Two key signaling pathways, namely NF-κB and MAPK, are involved in OA development [39, 40]. In rest status, p65 resides with its inhibitor IKB in the cytoplasm. However, when activated by inflammatory mediators like IL-1β, p65 gets phosphorylated, translocates into the nucleus, and further up-regulates multiple inflammation-related genes, such as MMPs, COX-2, iNOS, IL-6, and PGE2 [41]. Our results revealed that nesfatin-1 inhibited p65 phosphorylation and nuclear translocation, indicating a suppressive role of the NF-κB pathway in chondrocytes. Furthermore, p38 and JNK are primarily involved in the MAPK pathway, which can be activated by phosphorylation. Therefore, in this study, the effects of nesfatin-1 on the IL-1β-induced phosphorylation of JNK and p38 were examined. Nesfatin-1 significantly suppressed the phosphorylation of p38 and JNK in IL-1β-induced rat chondrocytes, indicating a suppressive role of the MAPK pathway in chondrocytes.
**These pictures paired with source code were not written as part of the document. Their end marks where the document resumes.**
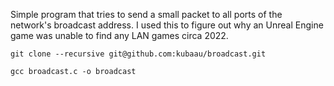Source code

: Simple program that tries to send a small packet to all ports of the network's broadcast address. I used this to figure out why an Unreal Engine game was unable to find any LAN games circa 2022.

`git clone --recursive git@github.com:kubaau/broadcast.git`

`gcc broadcast.c -o broadcast`
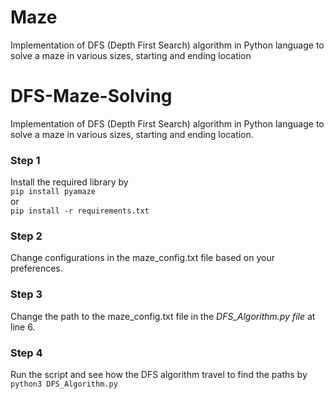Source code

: # Maze
Implementation of DFS (Depth First Search) algorithm in Python language to solve a maze in various sizes, starting and ending location
# DFS-Maze-Solving
Implementation of DFS (Depth First Search) algorithm in Python language to solve a maze in various sizes, starting and ending location.
 ### Step 1
 Install the required library by  
`pip install pyamaze`  
or  
`pip install -r requirements.txt`  
### Step 2
Change configurations in the maze_config.txt file based on your preferences.  
### Step 3
Change the path to the maze_config.txt file in the *DFS_Algorithm.py file* at line 6.  
### Step 4
Run the script and see how the DFS algorithm travel to find the paths by  
`python3 DFS_Algorithm.py`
Apoptosis typically occurs in osteoarthritic cartilage, while caspases and Bcl-2 family proteins are key molecules involved in this process [42]. A Bcl-2-like protein 4, Bax, found in the cytosol, is involved in the initiation of apoptosis. The Bcl-2/Bax ratio determines whether a cell will survive or undergo apoptosis. In the OA group, the Bcl-2/Bax ratio was found significantly decreased compared to that in the control group [43]. The decreased Bcl-2/ Bax ratio leads also to the activation of caspase-3 [44]. Our data demonstrated that nesfatin-1 can suppress the increase of the Bcl-2/Bax and cleaved caspase 3/pro-caspase 3 ratios caused by IL-1β stimulation. Similar results were observed for cleaved-PARP, which facilitates cellular disassembly and serves as a marker for cells undergoing apoptosis [45]. The expression of cleaved-PARP was increased with IL-1β stimulation and significantly decreased after pre-treatment with nesfatin-1. These results suggest that nesfatin-1 has an anti-apoptotic effect on OA chondrocytes.

Based on these in vitro results, the hypothesis that intra-articular nesfatin-1 injection in OA rats can maintain the extracellular matrix homeostasis and attenuate the progression of the disease was further validated in vivo. The subsequent experimental results suggested that the margin of the matrix was smooth and complete, and chondrocyte apoptosis, as well as inflammation, were alleviated in the nesfatin-1-treated group as compared to the OA group.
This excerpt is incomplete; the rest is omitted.